One thing I would add is that the simplest way to do this is to weight all of the stocks equally instead of by market cap. In the S&P 500, this would be one-fifth of 1 percent, or 20 basis points, for each stock. The beauty of this strategy is that in two words I can describe the index—equally weighted. The simplest approach sometimes can be best understood.

Weiskopf: Should we look at a different label than “smart beta”? Should it be “alpha strategies”?

Blitzer: First of all, here at S&P Dow Jones Indices, we don’t like the term “smart beta” for exactly the reason you suggested.

I believe that investing with indices is smart. I would call it “intelligent investing.” I don’t like “passive investing.” It sounds like we all went to sleep. I think index investing is more intelligent than active management because you get to keep more of your money and you give away less in fees.
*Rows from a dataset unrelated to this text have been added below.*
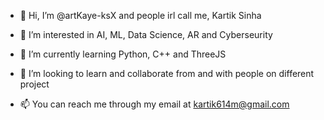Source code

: - 👋 Hi, I’m @artKaye-ksX and people irl call me, Kartik Sinha
  
- 👀 I’m interested in AI, ML, Data Science, AR and Cyberseurity

- 🌱 I’m currently learning Python, C++ and ThreeJS

- 💞️ I’m looking to learn and collaborate from and with people on different project

- 📫 You can reach me through my email at kartik614m@gmail.com

<!---
starDust-ksX/starDust-ksX is a ✨ special ✨ repository because its `README.md` (this file) appears on your GitHub profile.
You can click the Preview link to take a look at your changes.
--->
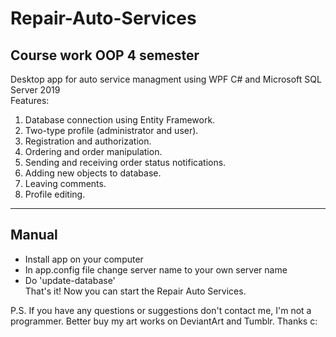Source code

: # Repair-Auto-Services
Course work OOP 4 semester <br />
-------------------------------------------
Desktop app for auto service managment using WPF C# and Microsoft SQL Server 2019 <br />
Features:
1. Database connection using Entity Framework. <br />
2. Two-type profile (administrator and user).  <br />
3. Registration and authorization. <br />
4. Ordering and order manipulation. <br />
5. Sending and receiving order status notifications. <br />
6. Adding new objects to database. <br />
7. Leaving comments. <br />
8. Profile editing. <br />
------------------------------------------
Manual <br />
------------------------------------------
- Install app on your computer <br />
- In app.config file change server name to your own server name <br />
- Do 'update-database' <br />
That's it! Now you can start the Repair Auto Services. <br />
>
>
>
P.S. If you have any questions or suggestions don't contact me, I'm not a programmer. Better buy my art works on DeviantArt and Tumblr. Thanks c:
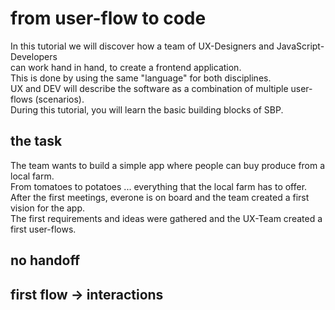 # from user-flow to code

In this tutorial we will discover how a team of UX-Designers and JavaScript-Developers<br/> 
can work hand in hand, to create a frontend application.<br/>
This is done by using the same "language" for both disciplines.<br/>
UX and DEV will describe the software as a combination of multiple user-flows (scenarios).<br/>
During this tutorial, you will learn the basic building blocks of SBP.

## the task
The team wants to build a simple app where people can buy produce from a local farm.<br/>
From tomatoes to potatoes ... everything that the local farm has to offer.<br/>
After the first meetings, everone is on board and the team created a first vision for the app.<br/>
The first requirements and ideas were gathered and the UX-Team created a first user-flows.<br/>

## no handoff


## first flow -> interactions

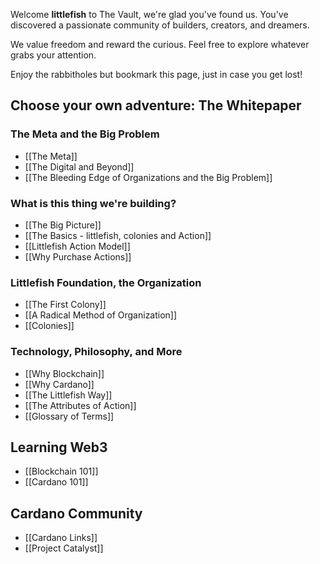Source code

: Welcome **littlefish** to The Vault, we're glad you've found us. You've discovered a passionate community of builders, creators, and dreamers.

We value freedom and reward the curious. Feel free to explore whatever grabs your attention. 

Enjoy the rabbitholes but bookmark this page, just in case you get lost!

## Choose your own adventure: The Whitepaper
### The Meta and the Big Problem
- [[The Meta]]
- [[The Digital and Beyond]]
- [[The Bleeding Edge of Organizations and the Big Problem]]

### What is this thing we're building?
- [[The Big Picture]]
- [[The Basics - littlefish, colonies and Action]]
- [[Littlefish Action Model]]
- [[Why Purchase Actions]]

### Littlefish Foundation, the Organization
- [[The First Colony]]
- [[A Radical Method of Organization]]
- [[Colonies]]

### Technology, Philosophy, and More
- [[Why Blockchain]]
- [[Why Cardano]]
- [[The Littlefish Way]]
- [[The Attributes of Action]]
- [[Glossary of Terms]]

## Learning Web3
- [[Blockchain 101]]
- [[Cardano 101]]

## Cardano Community
- [[Cardano Links]]
- [[Project Catalyst]]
And that, I’m willing to say, is smart.

Beta is what measures the change in your portfolio based on whether the market went up and down. Alpha is what measures the return of your portfolio based on how different you are from the market. And that’s the strict rule.

Dan Weiskopf is a portfolio manager of Access ETF Solutions LLC, whose third-party ETF strategies are offered through IPI Wealth Management, Inc. (IPI). IPI is an SEC-registered investment advisor, with its principal office located at 226 W. Eldorado St., Decatur, IL 62522, 217-425-6340. Access ETF Solutions LLC was established in 2013 with a focus that structure matters in selecting ETFs.

References to specific securities or market indexes are not intended as specific investment advice. All interviews have been approved for release by the individual and the individual’s affiliated firms, and the information is for institutional investors only. Readers are advised to read the full transcript of the interview including disclosures at or contact Dan Weiskopf at 212-628-4882.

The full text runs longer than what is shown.